The basic orthodox motifs are:

- Preventing the move of other unit (includes taking of a flight of the king)
- Allowing the move of other unit (includes creating of a flight of the king)
- Guarding of some square or line
- Unguarding of some square or line
- Attacking of king (checking)

In fairy chess some other motifs are possible.

==Forms of motifs==

Any of the above-listed motifs may be presented in various forms.
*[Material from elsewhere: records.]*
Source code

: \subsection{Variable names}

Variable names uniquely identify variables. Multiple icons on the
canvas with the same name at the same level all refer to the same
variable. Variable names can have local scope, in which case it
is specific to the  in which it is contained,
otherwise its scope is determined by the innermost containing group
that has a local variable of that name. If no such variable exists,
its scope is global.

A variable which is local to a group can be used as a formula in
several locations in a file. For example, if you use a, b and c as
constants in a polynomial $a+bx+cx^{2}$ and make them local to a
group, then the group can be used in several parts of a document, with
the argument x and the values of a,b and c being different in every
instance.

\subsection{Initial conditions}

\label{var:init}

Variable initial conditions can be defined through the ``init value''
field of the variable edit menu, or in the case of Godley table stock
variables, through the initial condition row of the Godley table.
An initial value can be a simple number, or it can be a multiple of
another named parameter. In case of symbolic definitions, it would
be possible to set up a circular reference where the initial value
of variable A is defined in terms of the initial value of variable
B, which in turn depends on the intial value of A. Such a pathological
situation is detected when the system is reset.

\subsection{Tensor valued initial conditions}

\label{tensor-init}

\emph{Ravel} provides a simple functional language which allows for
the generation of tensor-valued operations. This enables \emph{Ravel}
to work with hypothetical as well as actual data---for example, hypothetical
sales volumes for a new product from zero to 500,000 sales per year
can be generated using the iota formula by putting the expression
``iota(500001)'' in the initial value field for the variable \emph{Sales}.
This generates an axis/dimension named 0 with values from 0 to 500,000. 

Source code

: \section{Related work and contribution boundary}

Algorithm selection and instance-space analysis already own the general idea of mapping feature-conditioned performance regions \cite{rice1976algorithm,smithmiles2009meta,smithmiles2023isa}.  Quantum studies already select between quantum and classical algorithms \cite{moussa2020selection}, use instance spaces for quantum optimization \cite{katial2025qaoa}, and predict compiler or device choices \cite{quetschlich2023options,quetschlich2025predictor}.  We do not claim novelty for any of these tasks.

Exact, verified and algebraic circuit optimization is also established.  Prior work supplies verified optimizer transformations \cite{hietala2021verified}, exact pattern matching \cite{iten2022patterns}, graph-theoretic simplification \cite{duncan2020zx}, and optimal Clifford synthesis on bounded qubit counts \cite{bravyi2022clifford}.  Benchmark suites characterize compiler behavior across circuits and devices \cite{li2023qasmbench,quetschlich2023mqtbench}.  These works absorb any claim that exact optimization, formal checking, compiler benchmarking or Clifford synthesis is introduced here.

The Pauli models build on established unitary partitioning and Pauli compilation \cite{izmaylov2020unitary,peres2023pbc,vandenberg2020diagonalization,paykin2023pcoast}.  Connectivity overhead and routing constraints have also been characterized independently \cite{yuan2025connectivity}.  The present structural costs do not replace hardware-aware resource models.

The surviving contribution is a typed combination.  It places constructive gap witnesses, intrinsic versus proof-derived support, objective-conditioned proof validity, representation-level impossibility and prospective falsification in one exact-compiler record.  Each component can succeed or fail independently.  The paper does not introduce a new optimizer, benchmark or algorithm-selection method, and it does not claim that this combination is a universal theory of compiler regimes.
In orthodox chess problems these forms include:

- Capture (prevents move of captured unit, allows move of king to square previously guarded by captured piece)
- Line opening (allows move of pieces along opened line, guards square on the opened line, checks by opening the line)
- Line closing (prevents move of pieces along closed line, unguards square on the closed line, removes checks by closing the line)
- Blocking (prevents move of the king or any other piece to the blocked square)
- Unblocking (allows move of the king or any other piece to the unblocked square)
- Pinning (prevents move of pinned piece, unguards square previously guarded by pinned piece)
- Unpinning (allows move by the unpinned piece, guards square by unpinned piece)
- Exchange sacrifice

In the fairy chess, other forms of motifs are possible, e.g., allowing the move by a grasshopper by providing the hurdle or allowing the capture by a piece by patrolling in Patrol chess.

While studies also may contain problem motifs, they often contain usual tactical motifs.